但其實即便是幽魂野鬼,平時也懶得去看這種直播系統,梁正年偷偷直播肆曉時的那陣子,幾天加在一起的閱讀量,也才兩三百。

“我沒存檔。”梁正年還在逃避。

太爺爺偏要拆梁正年的臺:“他在騙你!他拍了!拍了好多東西呢!”

梁正年幽怨的目光從一旁游過來,落在太爺爺身上時,似已扒了對方那層鼠皮。

肆曉時有太爺爺撐腰,膽子也大起來,和梁正年用力瞪了瞪眼睛,繼續索要:“給我看看,你拍了我什麽?不會侵犯了我的隐私權吧?”

肆曉時說到這裏,深刻懷疑梁正年這個沒良心的鬼,會不會拍了自己羞羞的照片,來博取那些色鬼的眼球?

真是這樣的話,肆曉時一定要殺了這只鬼…咦?可是要怎麽殺?

梁正年知道她想歪了,不給她看,她只會想得更歪。于是拿出直播系統,在手心調控着操作鍵,找到之前趁肆曉時睡覺時拍攝的直播存檔內容,回放給肆曉時。

鏡頭下,梁正年開始是對着肆曉時睡着的樣子拍,而後跟着鏡頭走啊走,走到了肆曉時的客廳,蹲在她當時還沒收拾出來的紙箱子面前:“你們看,這是她的東西,好像她是個畫畫的,這個是什麽……”

說着梁正年打開肆曉時堆積在物什最低處的一個化妝包,整個攤開來後,拿出一個眼影盤,還是肆曉時沒用過幾次的。好奇地用手指沾了下,又用舌頭舔了舔……

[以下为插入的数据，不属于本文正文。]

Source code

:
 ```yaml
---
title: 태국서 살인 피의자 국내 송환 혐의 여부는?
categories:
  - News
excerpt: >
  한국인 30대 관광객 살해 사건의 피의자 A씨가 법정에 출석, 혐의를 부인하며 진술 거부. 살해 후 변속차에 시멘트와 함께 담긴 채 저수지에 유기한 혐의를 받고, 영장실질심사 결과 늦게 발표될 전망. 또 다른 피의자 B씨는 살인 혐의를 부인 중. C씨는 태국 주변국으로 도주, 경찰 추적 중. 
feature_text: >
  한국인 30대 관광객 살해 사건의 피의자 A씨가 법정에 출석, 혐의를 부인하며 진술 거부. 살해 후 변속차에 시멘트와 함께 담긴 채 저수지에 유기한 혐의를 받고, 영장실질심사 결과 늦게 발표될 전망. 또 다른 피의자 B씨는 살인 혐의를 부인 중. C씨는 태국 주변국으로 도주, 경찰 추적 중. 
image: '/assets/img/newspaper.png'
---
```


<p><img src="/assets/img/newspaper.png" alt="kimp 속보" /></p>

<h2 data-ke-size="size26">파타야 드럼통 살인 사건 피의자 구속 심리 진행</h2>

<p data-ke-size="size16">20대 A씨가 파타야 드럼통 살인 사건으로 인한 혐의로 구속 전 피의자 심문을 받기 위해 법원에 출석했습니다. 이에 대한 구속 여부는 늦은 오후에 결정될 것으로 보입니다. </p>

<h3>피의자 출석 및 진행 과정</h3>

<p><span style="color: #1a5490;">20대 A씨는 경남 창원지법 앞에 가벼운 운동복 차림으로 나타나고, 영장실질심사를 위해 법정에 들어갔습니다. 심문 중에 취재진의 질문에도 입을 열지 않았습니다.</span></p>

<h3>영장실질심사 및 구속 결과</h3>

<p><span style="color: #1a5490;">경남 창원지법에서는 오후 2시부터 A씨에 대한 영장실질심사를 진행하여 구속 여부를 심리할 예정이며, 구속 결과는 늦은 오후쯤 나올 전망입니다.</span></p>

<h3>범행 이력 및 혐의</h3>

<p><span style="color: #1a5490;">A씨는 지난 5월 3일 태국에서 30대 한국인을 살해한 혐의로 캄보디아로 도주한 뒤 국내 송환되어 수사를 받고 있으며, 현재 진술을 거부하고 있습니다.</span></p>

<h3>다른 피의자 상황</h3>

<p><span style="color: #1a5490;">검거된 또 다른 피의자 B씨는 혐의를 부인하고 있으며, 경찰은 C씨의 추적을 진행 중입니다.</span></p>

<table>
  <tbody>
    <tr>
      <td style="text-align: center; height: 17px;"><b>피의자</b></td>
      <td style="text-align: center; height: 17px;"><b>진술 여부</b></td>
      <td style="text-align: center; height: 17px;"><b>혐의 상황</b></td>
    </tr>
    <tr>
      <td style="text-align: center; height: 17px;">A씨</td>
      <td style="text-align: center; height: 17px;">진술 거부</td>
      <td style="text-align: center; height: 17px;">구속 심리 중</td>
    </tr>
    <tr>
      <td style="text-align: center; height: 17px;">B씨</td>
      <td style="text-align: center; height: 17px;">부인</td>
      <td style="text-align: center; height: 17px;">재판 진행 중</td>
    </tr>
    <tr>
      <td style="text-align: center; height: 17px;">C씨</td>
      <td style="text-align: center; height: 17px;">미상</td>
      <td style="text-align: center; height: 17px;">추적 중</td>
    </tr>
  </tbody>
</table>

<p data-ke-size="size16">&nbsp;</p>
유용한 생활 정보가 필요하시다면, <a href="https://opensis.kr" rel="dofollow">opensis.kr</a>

而後,肆曉時眼睜睜看着梁正年這個直鬼癌晚期,把所有的東西都當成吃播道具,從自己的眼影盤吃到口紅,一副葷素不忌的姿态,而因為嘗不到味道,他吃完之後只能和鬼魂們用軟硬度來評價:“這個吃起來比較軟,這個比較硬,這個像是灰……”

吃完自己的化妝品不算,梁正年又拿出肆曉時的畫筆……

肆曉時看着鏡頭前啃鉛筆的梁正年不禁目瞪口呆:“你就算是個鬼,也不至于什麽都吃吧?鉛筆你不認識?你居然也吃?”

梁正年不好意思地躲避着對方目光,兩只腿像縫紉機一般,不安地顫抖。

“因為太爺爺說,總是很想吃東西的鬼魂,會很期待看到別人吃東西的樣子,但是吃太多你的食物我怕被你發現,就只能吃別的東西。”

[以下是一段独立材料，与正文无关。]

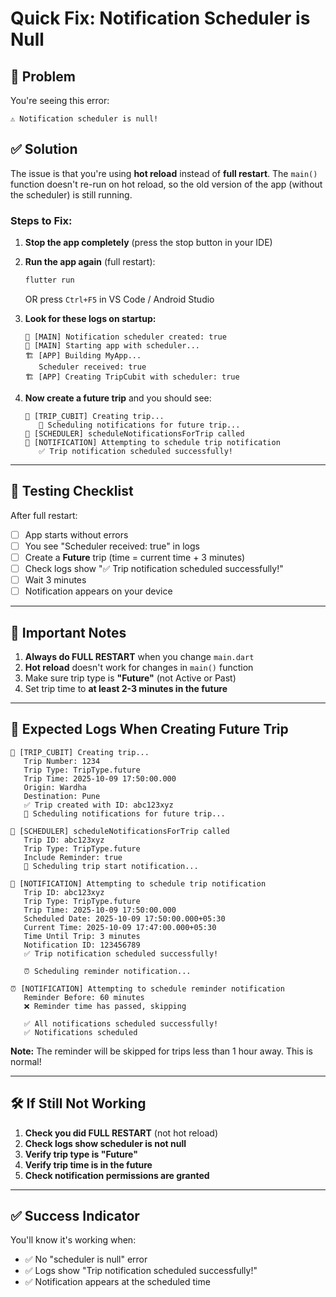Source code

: # Quick Fix: Notification Scheduler is Null

## 🔴 Problem
You're seeing this error:
```
⚠️ Notification scheduler is null!
```

## ✅ Solution

The issue is that you're using **hot reload** instead of **full restart**. The `main()` function doesn't re-run on hot reload, so the old version of the app (without the scheduler) is still running.

### Steps to Fix:

1. **Stop the app completely** (press the stop button in your IDE)

2. **Run the app again** (full restart):
   ```bash
   flutter run
   ```
   OR press `Ctrl+F5` in VS Code / Android Studio

3. **Look for these logs on startup:**
   ```
   🔧 [MAIN] Notification scheduler created: true
   🔧 [MAIN] Starting app with scheduler...
   🏗️ [APP] Building MyApp...
      Scheduler received: true
   🏗️ [APP] Creating TripCubit with scheduler: true
   ```

4. **Now create a future trip** and you should see:
   ```
   🚀 [TRIP_CUBIT] Creating trip...
      📲 Scheduling notifications for future trip...
   🔔 [SCHEDULER] scheduleNotificationsForTrip called
   📅 [NOTIFICATION] Attempting to schedule trip notification
      ✅ Trip notification scheduled successfully!
   ```

---

## 🎯 Testing Checklist

After full restart:

- [ ] App starts without errors
- [ ] You see "Scheduler received: true" in logs
- [ ] Create a **Future** trip (time = current time + 3 minutes)
- [ ] Check logs show "✅ Trip notification scheduled successfully!"
- [ ] Wait 3 minutes
- [ ] Notification appears on your device

---

## 🚨 Important Notes

1. **Always do FULL RESTART** when you change `main.dart`
2. **Hot reload** doesn't work for changes in `main()` function
3. Make sure trip type is **"Future"** (not Active or Past)
4. Set trip time to **at least 2-3 minutes in the future**

---

## 📱 Expected Logs When Creating Future Trip

```
🚀 [TRIP_CUBIT] Creating trip...
   Trip Number: 1234
   Trip Type: TripType.future
   Trip Time: 2025-10-09 17:50:00.000
   Origin: Wardha
   Destination: Pune
   ✅ Trip created with ID: abc123xyz
   📲 Scheduling notifications for future trip...

🔔 [SCHEDULER] scheduleNotificationsForTrip called
   Trip ID: abc123xyz
   Trip Type: TripType.future
   Include Reminder: true
   📱 Scheduling trip start notification...

📅 [NOTIFICATION] Attempting to schedule trip notification
   Trip ID: abc123xyz
   Trip Type: TripType.future
   Trip Time: 2025-10-09 17:50:00.000
   Scheduled Date: 2025-10-09 17:50:00.000+05:30
   Current Time: 2025-10-09 17:47:00.000+05:30
   Time Until Trip: 3 minutes
   Notification ID: 123456789
   ✅ Trip notification scheduled successfully!

   ⏰ Scheduling reminder notification...

⏰ [NOTIFICATION] Attempting to schedule reminder notification
   Reminder Before: 60 minutes
   ❌ Reminder time has passed, skipping

   ✅ All notifications scheduled successfully!
   ✅ Notifications scheduled
```

**Note:** The reminder will be skipped for trips less than 1 hour away. This is normal!

---

## 🛠️ If Still Not Working

1. **Check you did FULL RESTART** (not hot reload)
2. **Check logs show scheduler is not null**
3. **Verify trip type is "Future"**
4. **Verify trip time is in the future**
5. **Check notification permissions are granted**

---

## ✅ Success Indicator

You'll know it's working when:
- ✅ No "scheduler is null" error
- ✅ Logs show "Trip notification scheduled successfully!"
- ✅ Notification appears at the scheduled time
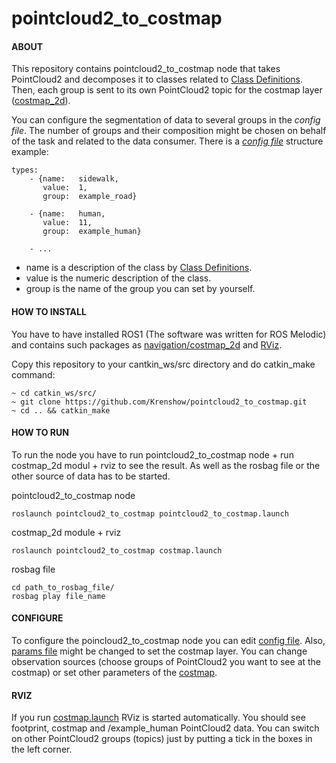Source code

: # pointcloud2_to_costmap

#### ABOUT

This repository contains pointcloud2_to_costmap node that takes PointCloud2 and decomposes it to classes related to [Class Definitions](https://www.cityscapes-dataset.com/dataset-overview/). Then, each group is sent to its own PointCloud2 topic for the costmap layer ([costmap_2d](https://github.com/ros-planning/navigation/tree/noetic-devel/costmap_2d)).

You can configure the segmentation of data to several groups in the _config file_. The number of groups and their composition might be chosen on behalf of the task and related to the data consumer. There is a [_config file_](config/config.yaml) structure example:

```
types:
    - {name:   sidewalk,
       value:  1,
       group:  example_road}

    - {name:   human,
       value:  11,
       group:  example_human}

    - ...
```
* name is a description of the class by [Class Definitions](https://www.cityscapes-dataset.com/dataset-overview/).
* value is the numeric description of the class.
* group is the name of the group you can set by yourself.


#### HOW TO INSTALL

You have to have installed ROS1 (The software was written for ROS Melodic) and contains such packages as [navigation](https://github.com/ros-planning/navigation)[/costmap_2d](https://github.com/ros-planning/navigation/tree/noetic-devel/costmap_2d) and [RViz](http://wiki.ros.org/rviz).

Copy this repository to your cantkin_ws/src directory and do catkin_make command:
```
~ cd catkin_ws/src/
~ git clone https://github.com/Krenshow/pointcloud2_to_costmap.git
~ cd .. && catkin_make
```


#### HOW TO RUN

To run the node you have to run pointcloud2_to_costmap node + run costmap_2d modul + rviz to see the result. As well as the rosbag file or the other source of data has to be started.

pointcloud2_to_costmap node
```
roslaunch pointcloud2_to_costmap pointcloud2_to_costmap.launch 
```
costmap_2d module + rviz
```
roslaunch pointcloud2_to_costmap costmap.launch
```
rosbag file
```
cd path_to_rosbag_file/
rosbag play file_name
```


#### CONFIGURE

To configure the poincloud2_to_costmap node you can edit [config file](config/config.yaml). Also, [params file](config/params.yaml) might be changed to set the costmap layer. You can change observation sources (choose groups of PointCloud2 you want to see at the costmap) or set other parameters of the [costmap](http://wiki.ros.org/costmap_2d).

#### RVIZ

If you run [costmap.launch](launch/costmap.lunch) RViz is started automatically. You should see footprint, costmap and /example_human PointCloud2 data. You can switch on other PointCloud2 groups (topics) just by putting a tick in the boxes in the left corner.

肆曉時對這個解釋無力吐槽,低頭快進下梁正年的吃播。待對方試吃完了自己的所有東西後,他又将魔爪伸向了自己的畫冊:“這些東西好像都是她畫的,看起來好像還可以。”

得了誇贊,肆曉時笑了笑,誰想對方下一句卻是:“不過這種東西現在真的可以賣錢嗎?感覺有點幼稚啊,像小孩子畫的。”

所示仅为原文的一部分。